◆ **REQUIRED ACTION**
Only the text of the records, copied exactly, is wanted; no pictures.

(Records contained in a dataset)
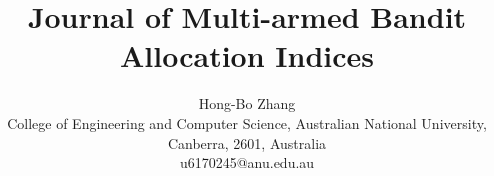 \documentclass[11pt,note]{HONGBOANU}
\title{Journal of Multi-armed Bandit Allocation Indices}
\author{Hong-Bo Zhang\\
College of Engineering and Computer Science, Australian National University, Canberra, 2601, Australia\\
u6170245@anu.edu.au}
\begin{document}
\newpage




\acknowledgments

\appendix


\begin{thebibliography}{999}
\end{thebibliography}
\end{document}
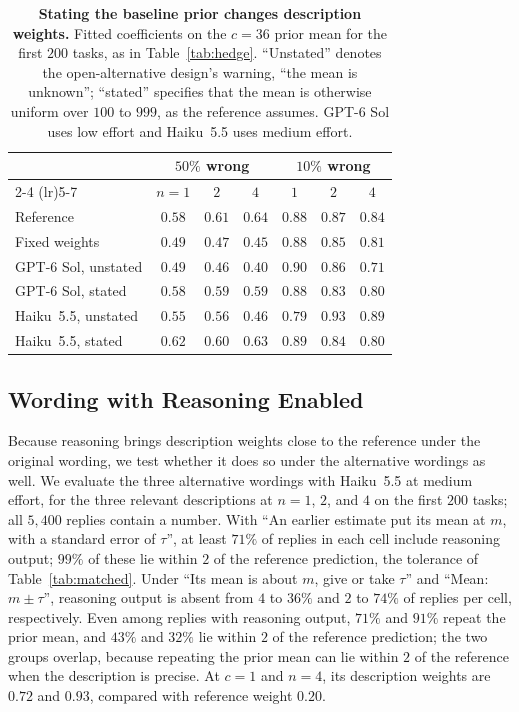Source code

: \documentclass{article}
\theoremstyle{definition}
\begin{document}
\begin{table}[!htb]
\centering\small
\setlength{\tabcolsep}{3pt}
\caption{\textbf{Stating the baseline prior changes description weights.} Fitted coefficients on the $c=36$ prior mean for the first $200$ tasks, as in Table~\ref{tab:hedge}. ``Unstated'' denotes the open-alternative design's warning, ``the mean is unknown''; ``stated'' specifies that the mean is otherwise uniform over $100$ to $999$, as the reference assumes. GPT-6 Sol uses low effort and Haiku~5.5 uses medium effort.}
\label{tab:fallback}
\vspace{3pt}
\begin{tabular}{lcccccc}
\toprule
& \multicolumn{3}{c}{$50\%$ wrong} & \multicolumn{3}{c}{$10\%$ wrong} \\
\cmidrule(lr){2-4} \cmidrule(lr){5-7}
& $n=1$ & $2$ & $4$ & $1$ & $2$ & $4$ \\
\midrule
Reference & $0.58$ & $0.61$ & $0.64$ & $0.88$ & $0.87$ & $0.84$ \\
Fixed weights &$0.49$ & $0.47$ & $0.45$ & $0.88$ & $0.85$ & $0.81$ \\
GPT-6 Sol, unstated & $0.49$ & $0.46$ & $0.40$ & $0.90$ & $0.86$ & $0.71$ \\
GPT-6 Sol, stated & $0.58$ & $0.59$ & $0.59$ & $0.88$ & $0.83$ & $0.80$ \\
Haiku~5.5, unstated & $0.55$ & $0.56$ & $0.46$ & $0.79$ & $0.93$ & $0.89$ \\
Haiku~5.5, stated & $0.62$ & $0.60$ & $0.63$ & $0.89$ & $0.84$ & $0.80$ \\
\bottomrule
\end{tabular}
\end{table}

\subsection{Wording with Reasoning Enabled}\label{app:wording-reasoning}

Because reasoning brings description weights close to the reference under the original wording, we test whether it does so under the alternative wordings as well. We evaluate the three alternative wordings with Haiku~5.5 at medium effort, for the three relevant descriptions at $n = 1$, $2$, and $4$ on the first $200$ tasks; all $5{,}400$ replies contain a number. With ``An earlier estimate put its mean at $m$, with a standard error of $\tau$'', at least $71\%$ of replies in each cell include reasoning output; $99\%$ of these lie within $2$ of the reference prediction, the tolerance of Table~\ref{tab:matched}. Under ``Its mean is about $m$, give or take $\tau$'' and ``Mean: $m \pm \tau$'', reasoning output is absent from $4$ to $36\%$ and $2$ to $74\%$ of replies per cell, respectively. Even among replies with reasoning output, $71\%$ and $91\%$ repeat the prior mean, and $43\%$ and $32\%$ lie within $2$ of the reference prediction; the two groups overlap, because repeating the prior mean can lie within $2$ of the reference when the description is precise. At $c = 1$ and $n = 4$, its description weights are $0.72$ and $0.93$, compared with reference weight $0.20$.
\end{document}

◆ **RESULT FOR THIS TASK**
 \documentclass[11pt,note]{HONGBOANU}
\title{Journal of Multi-armed Bandit Allocation Indices}
\author{Hong-Bo Zhang\\
College of Engineering and Computer Science, Australian National University, Canberra, 2601, Australia\\
u6170245@anu.edu.au}
\begin{document}
\newpage




\acknowledgments

\appendix


\begin{thebibliography}{999}
\end{thebibliography}
\end{document}
Source code

: \documentclass{article}
\theoremstyle{definition}
\begin{document}
\begin{table}[!htb]
\centering\small
\setlength{\tabcolsep}{3pt}
\caption{\textbf{Stating the baseline prior changes description weights.} Fitted coefficients on the $c=36$ prior mean for the first $200$ tasks, as in Table~\ref{tab:hedge}. ``Unstated'' denotes the open-alternative design's warning, ``the mean is unknown''; ``stated'' specifies that the mean is otherwise uniform over $100$ to $999$, as the reference assumes. GPT-6 Sol uses low effort and Haiku~5.5 uses medium effort.}
\label{tab:fallback}
\vspace{3pt}
\begin{tabular}{lcccccc}
\toprule
& \multicolumn{3}{c}{$50\%$ wrong} & \multicolumn{3}{c}{$10\%$ wrong} \\
\cmidrule(lr){2-4} \cmidrule(lr){5-7}
& $n=1$ & $2$ & $4$ & $1$ & $2$ & $4$ \\
\midrule
Reference & $0.58$ & $0.61$ & $0.64$ & $0.88$ & $0.87$ & $0.84$ \\
Fixed weights &$0.49$ & $0.47$ & $0.45$ & $0.88$ & $0.85$ & $0.81$ \\
GPT-6 Sol, unstated & $0.49$ & $0.46$ & $0.40$ & $0.90$ & $0.86$ & $0.71$ \\
GPT-6 Sol, stated & $0.58$ & $0.59$ & $0.59$ & $0.88$ & $0.83$ & $0.80$ \\
Haiku~5.5, unstated & $0.55$ & $0.56$ & $0.46$ & $0.79$ & $0.93$ & $0.89$ \\
Haiku~5.5, stated & $0.62$ & $0.60$ & $0.63$ & $0.89$ & $0.84$ & $0.80$ \\
\bottomrule
\end{tabular}
\end{table}

\subsection{Wording with Reasoning Enabled}\label{app:wording-reasoning}

Because reasoning brings description weights close to the reference under the original wording, we test whether it does so under the alternative wordings as well. We evaluate the three alternative wordings with Haiku~5.5 at medium effort, for the three relevant descriptions at $n = 1$, $2$, and $4$ on the first $200$ tasks; all $5{,}400$ replies contain a number. With ``An earlier estimate put its mean at $m$, with a standard error of $\tau$'', at least $71\%$ of replies in each cell include reasoning output; $99\%$ of these lie within $2$ of the reference prediction, the tolerance of Table~\ref{tab:matched}. Under ``Its mean is about $m$, give or take $\tau$'' and ``Mean: $m \pm \tau$'', reasoning output is absent from $4$ to $36\%$ and $2$ to $74\%$ of replies per cell, respectively. Even among replies with reasoning output, $71\%$ and $91\%$ repeat the prior mean, and $43\%$ and $32\%$ lie within $2$ of the reference prediction; the two groups overlap, because repeating the prior mean can lie within $2$ of the reference when the description is precise. At $c = 1$ and $n = 4$, its description weights are $0.72$ and $0.93$, compared with reference weight $0.20$.
\end{document}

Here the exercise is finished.